What the task asks:
Copy the entire listing exactly.

Records for this exercise:
####################

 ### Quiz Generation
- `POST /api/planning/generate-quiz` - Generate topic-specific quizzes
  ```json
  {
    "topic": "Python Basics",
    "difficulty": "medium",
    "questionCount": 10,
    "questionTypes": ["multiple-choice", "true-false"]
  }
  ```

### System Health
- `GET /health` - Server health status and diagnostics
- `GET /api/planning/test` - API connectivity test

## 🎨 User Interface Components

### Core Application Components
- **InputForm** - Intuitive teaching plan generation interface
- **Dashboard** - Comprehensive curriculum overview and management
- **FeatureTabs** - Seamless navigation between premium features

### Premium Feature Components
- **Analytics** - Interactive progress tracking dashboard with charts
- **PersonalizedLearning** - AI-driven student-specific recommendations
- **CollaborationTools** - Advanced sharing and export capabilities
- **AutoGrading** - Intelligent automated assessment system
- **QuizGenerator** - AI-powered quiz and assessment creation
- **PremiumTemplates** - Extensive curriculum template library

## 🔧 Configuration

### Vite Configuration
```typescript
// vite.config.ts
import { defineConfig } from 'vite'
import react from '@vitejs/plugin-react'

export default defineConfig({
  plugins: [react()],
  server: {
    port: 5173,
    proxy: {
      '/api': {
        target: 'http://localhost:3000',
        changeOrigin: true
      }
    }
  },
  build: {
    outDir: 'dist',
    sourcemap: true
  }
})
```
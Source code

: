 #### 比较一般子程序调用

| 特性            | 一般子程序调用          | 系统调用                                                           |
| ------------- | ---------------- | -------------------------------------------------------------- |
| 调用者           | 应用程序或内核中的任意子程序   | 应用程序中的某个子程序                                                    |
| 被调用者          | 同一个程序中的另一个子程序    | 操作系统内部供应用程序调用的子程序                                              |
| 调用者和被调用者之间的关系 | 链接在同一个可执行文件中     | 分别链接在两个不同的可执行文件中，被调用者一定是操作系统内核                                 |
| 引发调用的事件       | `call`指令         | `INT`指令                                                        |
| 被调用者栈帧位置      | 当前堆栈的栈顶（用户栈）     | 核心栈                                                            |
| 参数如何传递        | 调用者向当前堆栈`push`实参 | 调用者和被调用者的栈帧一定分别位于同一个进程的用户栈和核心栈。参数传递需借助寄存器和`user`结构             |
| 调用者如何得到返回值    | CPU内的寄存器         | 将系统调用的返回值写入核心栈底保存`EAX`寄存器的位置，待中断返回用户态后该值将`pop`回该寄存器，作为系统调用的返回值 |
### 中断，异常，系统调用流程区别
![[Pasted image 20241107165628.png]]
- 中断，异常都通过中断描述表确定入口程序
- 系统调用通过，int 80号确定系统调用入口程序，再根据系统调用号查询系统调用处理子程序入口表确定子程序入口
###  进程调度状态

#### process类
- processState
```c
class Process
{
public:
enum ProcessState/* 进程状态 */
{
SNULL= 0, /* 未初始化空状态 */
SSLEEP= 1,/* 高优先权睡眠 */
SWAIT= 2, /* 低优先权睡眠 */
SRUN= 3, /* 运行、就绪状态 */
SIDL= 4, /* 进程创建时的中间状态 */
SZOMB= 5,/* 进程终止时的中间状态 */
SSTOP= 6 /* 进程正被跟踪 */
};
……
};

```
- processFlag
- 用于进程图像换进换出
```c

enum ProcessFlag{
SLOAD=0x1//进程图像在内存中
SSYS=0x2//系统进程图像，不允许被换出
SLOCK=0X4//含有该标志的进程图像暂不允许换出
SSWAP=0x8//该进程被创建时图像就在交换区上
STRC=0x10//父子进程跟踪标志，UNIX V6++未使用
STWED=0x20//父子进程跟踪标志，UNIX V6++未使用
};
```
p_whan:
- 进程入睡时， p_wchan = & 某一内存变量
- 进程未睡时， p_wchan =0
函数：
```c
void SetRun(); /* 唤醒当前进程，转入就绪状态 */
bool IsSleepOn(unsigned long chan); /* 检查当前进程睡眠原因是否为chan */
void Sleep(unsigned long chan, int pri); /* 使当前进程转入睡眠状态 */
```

####################

Reply to the exercise:
 ### Quiz Generation
- `POST /api/planning/generate-quiz` - Generate topic-specific quizzes
  ```json
  {
    "topic": "Python Basics",
    "difficulty": "medium",
    "questionCount": 10,
    "questionTypes": ["multiple-choice", "true-false"]
  }
  ```

### System Health
- `GET /health` - Server health status and diagnostics
- `GET /api/planning/test` - API connectivity test

## 🎨 User Interface Components

### Core Application Components
- **InputForm** - Intuitive teaching plan generation interface
- **Dashboard** - Comprehensive curriculum overview and management
- **FeatureTabs** - Seamless navigation between premium features

### Premium Feature Components
- **Analytics** - Interactive progress tracking dashboard with charts
- **PersonalizedLearning** - AI-driven student-specific recommendations
- **CollaborationTools** - Advanced sharing and export capabilities
- **AutoGrading** - Intelligent automated assessment system
- **QuizGenerator** - AI-powered quiz and assessment creation
- **PremiumTemplates** - Extensive curriculum template library

## 🔧 Configuration

### Vite Configuration
```typescript
// vite.config.ts
import { defineConfig } from 'vite'
import react from '@vitejs/plugin-react'

export default defineConfig({
  plugins: [react()],
  server: {
    port: 5173,
    proxy: {
      '/api': {
        target: 'http://localhost:3000',
        changeOrigin: true
      }
    }
  },
  build: {
    outDir: 'dist',
    sourcemap: true
  }
})
```
Source code

: #### 比较一般子程序调用

| 特性            | 一般子程序调用          | 系统调用                                                           |
| ------------- | ---------------- | -------------------------------------------------------------- |
| 调用者           | 应用程序或内核中的任意子程序   | 应用程序中的某个子程序                                                    |
| 被调用者          | 同一个程序中的另一个子程序    | 操作系统内部供应用程序调用的子程序                                              |
| 调用者和被调用者之间的关系 | 链接在同一个可执行文件中     | 分别链接在两个不同的可执行文件中，被调用者一定是操作系统内核                                 |
| 引发调用的事件       | `call`指令         | `INT`指令                                                        |
| 被调用者栈帧位置      | 当前堆栈的栈顶（用户栈）     | 核心栈                                                            |
| 参数如何传递        | 调用者向当前堆栈`push`实参 | 调用者和被调用者的栈帧一定分别位于同一个进程的用户栈和核心栈。参数传递需借助寄存器和`user`结构             |
| 调用者如何得到返回值    | CPU内的寄存器         | 将系统调用的返回值写入核心栈底保存`EAX`寄存器的位置，待中断返回用户态后该值将`pop`回该寄存器，作为系统调用的返回值 |
### 中断，异常，系统调用流程区别
![[Pasted image 20241107165628.png]]
- 中断，异常都通过中断描述表确定入口程序
- 系统调用通过，int 80号确定系统调用入口程序，再根据系统调用号查询系统调用处理子程序入口表确定子程序入口
###  进程调度状态

#### process类
- processState
```c
class Process
{
public:
enum ProcessState/* 进程状态 */
{
SNULL= 0, /* 未初始化空状态 */
SSLEEP= 1,/* 高优先权睡眠 */
SWAIT= 2, /* 低优先权睡眠 */
SRUN= 3, /* 运行、就绪状态 */
SIDL= 4, /* 进程创建时的中间状态 */
SZOMB= 5,/* 进程终止时的中间状态 */
SSTOP= 6 /* 进程正被跟踪 */
};
……
};

```
- processFlag
- 用于进程图像换进换出
```c

enum ProcessFlag{
SLOAD=0x1//进程图像在内存中
SSYS=0x2//系统进程图像，不允许被换出
SLOCK=0X4//含有该标志的进程图像暂不允许换出
SSWAP=0x8//该进程被创建时图像就在交换区上
STRC=0x10//父子进程跟踪标志，UNIX V6++未使用
STWED=0x20//父子进程跟踪标志，UNIX V6++未使用
};
```
p_whan:
- 进程入睡时， p_wchan = & 某一内存变量
- 进程未睡时， p_wchan =0
函数：
```c
void SetRun(); /* 唤醒当前进程，转入就绪状态 */
bool IsSleepOn(unsigned long chan); /* 检查当前进程睡眠原因是否为chan */
void Sleep(unsigned long chan, int pri); /* 使当前进程转入睡眠状态 */
```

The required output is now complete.